The notation |P| doesn't mean "absolute value" of P; it is the determinant of P, also written as det(P).

What you show as |det p| makes no sense, because you're not taking the deteriminant of the number p - you want the determinant of the matrix P.

4. Jun 5, 2012

### synkk

Why?

What is shown in the OP is what the book has shown, not me.

Thanks for your input so far.

5. Jun 5, 2012

### Staff: Mentor

OK, then that's an error in the book. Apparently the author got confused between P and p.

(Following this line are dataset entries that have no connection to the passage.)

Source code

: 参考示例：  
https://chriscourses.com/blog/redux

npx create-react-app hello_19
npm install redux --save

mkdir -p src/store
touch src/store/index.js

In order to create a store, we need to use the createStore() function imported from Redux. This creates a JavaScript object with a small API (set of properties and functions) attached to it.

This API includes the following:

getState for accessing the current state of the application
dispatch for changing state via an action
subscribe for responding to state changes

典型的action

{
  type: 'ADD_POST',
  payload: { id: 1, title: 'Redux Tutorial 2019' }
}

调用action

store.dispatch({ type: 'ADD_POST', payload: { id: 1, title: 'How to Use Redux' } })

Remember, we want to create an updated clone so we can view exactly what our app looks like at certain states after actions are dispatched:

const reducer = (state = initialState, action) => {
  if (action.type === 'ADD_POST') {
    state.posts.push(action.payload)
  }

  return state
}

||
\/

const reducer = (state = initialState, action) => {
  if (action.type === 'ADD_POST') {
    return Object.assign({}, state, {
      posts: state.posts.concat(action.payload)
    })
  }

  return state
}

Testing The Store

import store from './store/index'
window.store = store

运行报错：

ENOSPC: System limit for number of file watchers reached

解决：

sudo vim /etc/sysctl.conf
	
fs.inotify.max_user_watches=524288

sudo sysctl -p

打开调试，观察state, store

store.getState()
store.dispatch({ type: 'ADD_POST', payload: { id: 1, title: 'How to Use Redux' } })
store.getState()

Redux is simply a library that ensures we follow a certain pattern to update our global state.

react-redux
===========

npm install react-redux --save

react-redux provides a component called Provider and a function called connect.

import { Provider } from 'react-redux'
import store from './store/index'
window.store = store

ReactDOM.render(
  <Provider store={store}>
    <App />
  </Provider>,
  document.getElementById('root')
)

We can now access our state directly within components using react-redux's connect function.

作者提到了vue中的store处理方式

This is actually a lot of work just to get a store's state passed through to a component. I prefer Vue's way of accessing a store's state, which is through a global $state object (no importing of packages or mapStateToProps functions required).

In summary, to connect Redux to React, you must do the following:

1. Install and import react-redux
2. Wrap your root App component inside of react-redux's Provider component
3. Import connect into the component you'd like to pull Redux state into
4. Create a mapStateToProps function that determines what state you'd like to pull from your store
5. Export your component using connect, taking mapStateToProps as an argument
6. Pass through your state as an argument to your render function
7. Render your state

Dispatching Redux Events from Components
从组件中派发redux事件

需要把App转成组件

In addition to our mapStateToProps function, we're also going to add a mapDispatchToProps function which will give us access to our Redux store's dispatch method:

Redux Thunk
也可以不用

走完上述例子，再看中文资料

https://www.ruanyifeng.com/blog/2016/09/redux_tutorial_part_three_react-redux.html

What is written as |det p| should be written as |det P| or |det(P)|.
Since |det (P)| = 3, then det(P) = ± 3.

6. Jun 5, 2012

### SammyS

Staff Emeritus
The solution to

4|x|=12

is

x = ±3 .

Do you agree?

7. Jun 5, 2012

### synkk

No i've never learnt this before, could you explain it please?

8. Jun 5, 2012

### d2j2003

the solution to 4|x|=12 is x=±3 BECAUSE if you plug x back in it works for both 3 and -3 ie. if you only list one of these as a solution then you have not completely solved the equation.

Therefore if you have 4|det P|=12 then |det P| = 3 meaning that det P can be either 3 or -3

make sense?

9. Jun 5, 2012

### Staff: Mentor

The solutions to |y| = k, where k > 0 are y = k or y = -k.

10. Jun 6, 2012

### synkk

yes, thank you and to everyone else.